Or Washington n'a jamais compris que sans État-nation réel, il est physiquement impossible, comme à une tortue de s'envoler ou un éléphant de danser Le Lac des Cygnes, de former une armée nationale. S'obstiner, par idiote croyance au nation building, c'est recruter des hommes qui bien sûr, prennent gentiment entraînement, armes et uniformes - ça servira toujours. Les mêmes, le conflit venu, filent illico dans leur tribu avec armes et bagages : là est leur unique allégeance, leur famille - comme disait Barrès, leurs tombeaux et leurs berceaux.

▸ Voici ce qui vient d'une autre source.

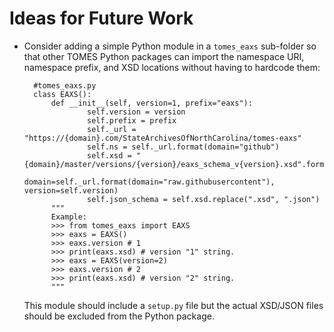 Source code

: # Ideas for Future Work

- Consider adding a simple Python module in a `tomes_eaxs` sub-folder so that other TOMES Python packages can import the namespace URI, namespace prefix, and XSD locations without having to hardcode them:

		#tomes_eaxs.py
		class EAXS():
		    def __init__(self, version=1, prefix="eaxs"):
		            self.version = version
		            self.prefix = prefix
		            self._url = "https://{domain}.com/StateArchivesOfNorthCarolina/tomes-eaxs"
		            self.ns = self._url.format(domain="github")
		            self.xsd = "{domain}/master/versions/{version}/eaxs_schema_v{version}.xsd".format(
		                domain=self._url.format(domain="raw.githubusercontent"), version=self.version)
		            self.json_schema = self.xsd.replace(".xsd", ".json")
		    """
		    Example:
		    >>> from tomes_eaxs import EAXS
		    >>> eaxs = EAXS()
		    >>> eaxs.version # 1
		    >>> print(eaxs.xsd) # version "1" string.
		    >>> eaxs = EAXS(version=2)
		    >>> eaxs.version # 2
		    >>> print(eaxs.xsd) # version "2" string.
		    """
    
	This module should include a `setup.py` file but the actual XSD/JSON files should be excluded from the Python package.
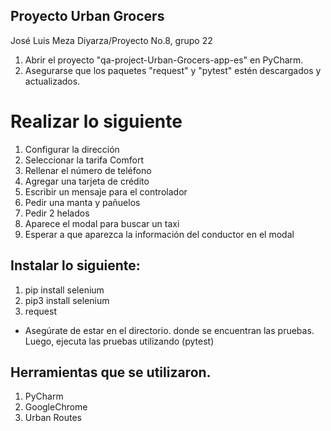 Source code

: ## Proyecto Urban Grocers 

José Luis Meza Diyarza/Proyecto No.8, grupo 22

1. Abrir el proyecto "qa-project-Urban-Grocers-app-es" en PyCharm.
2. Asegurarse que los paquetes "request" y "pytest" estén descargados y actualizados.

# Realizar lo siguiente

1. Configurar la dirección
2. Seleccionar la tarifa Comfort
3. Rellenar el número de teléfono
4. Agregar una tarjeta de crédito
5. Escribir un mensaje para el controlador
6. Pedir una manta y pañuelos
7. Pedir 2 helados
8. Aparece el modal para buscar un taxi
9. Esperar a que aparezca la información del conductor en el modal


## Instalar lo siguiente:
1. pip install selenium
2. pip3 install selenium
3. request
* Asegúrate de estar en el directorio. donde se encuentran las pruebas. Luego, ejecuta las pruebas utilizando (pytest)
   
## Herramientas que se utilizaron.
1. PyCharm
2. GoogleChrome
3. Urban Routes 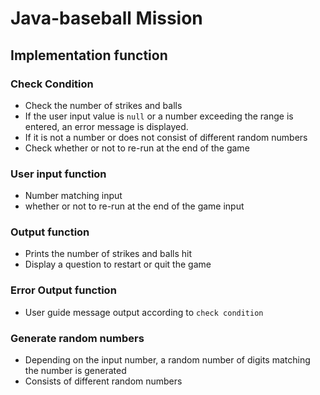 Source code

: # Java-baseball Mission

## Implementation function

### Check Condition
- Check the number of strikes and balls
- If the user input value is `null` or a number exceeding the range is entered, an error message is displayed.
- If it is not a number or does not consist of different random numbers  
- Check whether or not to re-run at the end of the game

### User input function
- Number matching input 
- whether or not to re-run at the end of the game input

### Output function
- Prints the number of strikes and balls hit
- Display a question to restart or quit the game

### Error Output function
- User guide message output according to `check condition`

### Generate random numbers
- Depending on the input number, a random number of digits matching the number is generated
- Consists of different random numbers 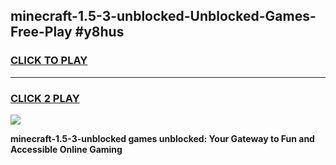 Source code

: 
## minecraft-1.5-3-unblocked-Unblocked-Games-Free-Play #y8hus
<h3>
<a href="https://us.freeplayer.one?title=minecraft-1.5-3-unblocked&ref=9M">CLICK TO PLAY</a></h3>
<hr>

<h3>
<a href="https://us.freeplayer.one?title=minecraft-1.5-3-unblocked&ref=9M">CLICK 2 PLAY</a>
  
</h3>

<a href="https://us.freeplayer.one?title=minecraft-1.5-3-unblocked&ref=9M"><img src="https://clearcache.store/games.png"></a>


**minecraft-1.5-3-unblocked games unblocked: Your Gateway to Fun and Accessible Online Gaming**
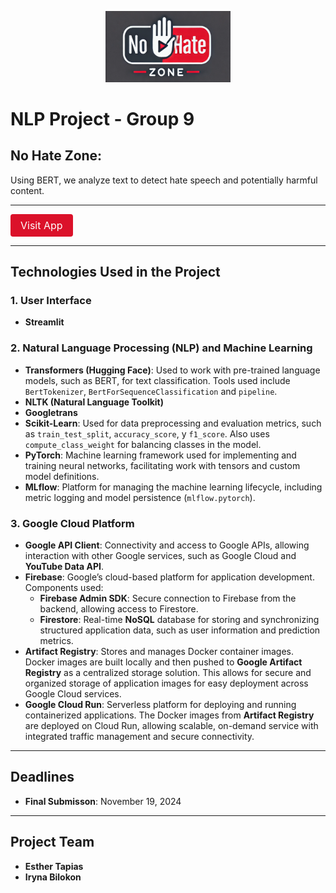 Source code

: <p align="center">
  <img src="screens/images/logo_bg.png" alt="Proyecto Logo" width="200"/>
</p>

# NLP Project - Group 9

## No Hate Zone:

Using BERT, we analyze text to detect hate speech and potentially harmful content.

---

<a href="https://nohate-zone-428739527657.europe-southwest1.run.app/" target="_blank" style="display: inline-block; padding: 8px 16px; font-size: 16px; color: white; background-color: #DB112A; text-align: center; text-decoration: none; border-radius: 4px;">Visit App</a>

---

## Technologies Used in the Project

### 1. **User Interface**
   - **Streamlit**

### 2. **Natural Language Processing (NLP) and Machine Learning**
   - **Transformers (Hugging Face)**: Used to work with pre-trained language models, such as BERT, for text classification. Tools used include `BertTokenizer`, `BertForSequenceClassification` and `pipeline`.
   - **NLTK (Natural Language Toolkit)**
   - **Googletrans**
   - **Scikit-Learn**: Used for data preprocessing and evaluation metrics, such as `train_test_split`, `accuracy_score`, y `f1_score`.  Also uses `compute_class_weight` for balancing classes in the model.
   - **PyTorch**: Machine learning framework used for implementing and training neural networks, facilitating work with tensors and custom model definitions.
   - **MLflow**: Platform for managing the machine learning lifecycle, including metric logging and model persistence (`mlflow.pytorch`).

### 3. **Google Cloud Platform**
   - **Google API Client**: Connectivity and access to Google APIs, allowing interaction with other Google services, such as Google Cloud and **YouTube Data API**.
   - **Firebase**: Google’s cloud-based platform for application development. Components used:
      - **Firebase Admin SDK**: Secure connection to Firebase from the backend, allowing access to Firestore.
      - **Firestore**: Real-time **NoSQL** database for storing and synchronizing structured application data, such as user information and prediction metrics.
   - **Artifact Registry**: Stores and manages Docker container images. Docker images are built locally and then pushed to **Google Artifact Registry** as a centralized storage solution. This allows for secure and organized storage of application images for easy deployment across Google Cloud services.
   - **Google Cloud Run**: Serverless platform for deploying and running containerized applications. The Docker images from **Artifact Registry** are deployed on Cloud Run, allowing scalable, on-demand service with integrated traffic management and secure connectivity.
---

## Deadlines

- **Final Submisson**: November 19, 2024

---

## Project Team

- **Esther Tapias**
- **Iryna Bilokon**

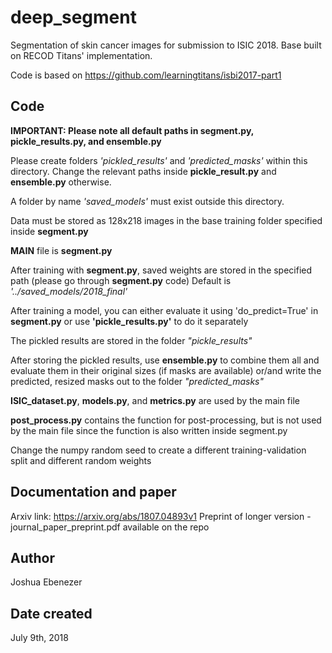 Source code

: # deep_segment
Segmentation of skin cancer images for submission to ISIC 2018. Base built on RECOD Titans' implementation.

Code is based on https://github.com/learningtitans/isbi2017-part1

## Code

**IMPORTANT: Please note all default paths in segment.py, pickle_results.py, and ensemble.py**

Please create folders *'pickled_results'* and *'predicted_masks'* within this directory. Change the relevant paths inside **pickle_result.py** and **ensemble.py** otherwise.

A folder by name *'saved_models'* must exist outside this directory.

Data must be stored as 128x218 images in the base training folder specified inside **segment.py**

**MAIN** file is **segment.py**

After training with **segment.py**, saved weights are stored in the specified path (please go through **segment.py** code) Default is *'../saved_models/2018_final'*

After training a model, you can either evaluate it using 'do_predict=True' in **segment.py** or use **'pickle_results.py'** to do it separately

The pickled results are stored in the folder *"pickle_results"*

After storing the pickled results, use **ensemble.py** to combine them all and evaluate them in their original sizes (if masks are available) or/and write the predicted, resized masks out to the folder *"predicted_masks"*

**ISIC_dataset.py**, **models.py**, and **metrics.py** are used by the main file

**post_process.py** contains the function for post-processing, but is not used by the main file since the function is also written inside segment.py

Change the numpy random seed to create a different training-validation split and different random weights

## Documentation and paper

Arxiv link: https://arxiv.org/abs/1807.04893v1
Preprint of longer version - journal_paper_preprint.pdf available on the repo

## Author
Joshua Ebenezer

## Date created
July 9th, 2018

83 milliards de dollars plus loin (pour monter le seul meccano de l'"armée afghane") ; 2 000 milliards de dollars et 2 500 morts plus loin (la guerre sur place), Washington voit, en une semaine, "l'armée afghane" se dissoudre comme un sucre dans de l'eau. Le réel existe ! Le philosophe Clément Rosset le disait "insupportable mais irrémédiable". Encore, nul n'a dit à ce jour la constellation d'âneries sociétales enfoncée par Washington dans la gorge des Afghans ! "Conseillant" même à ses stipendiés de Kaboul d'y organiser une Gay Pride. Le lecteur pensant que l'auteur fantasme ou galège doit googler "Gender Mainstreaming Afghanistan", nom de code de la délirante lubie, pour être édifié.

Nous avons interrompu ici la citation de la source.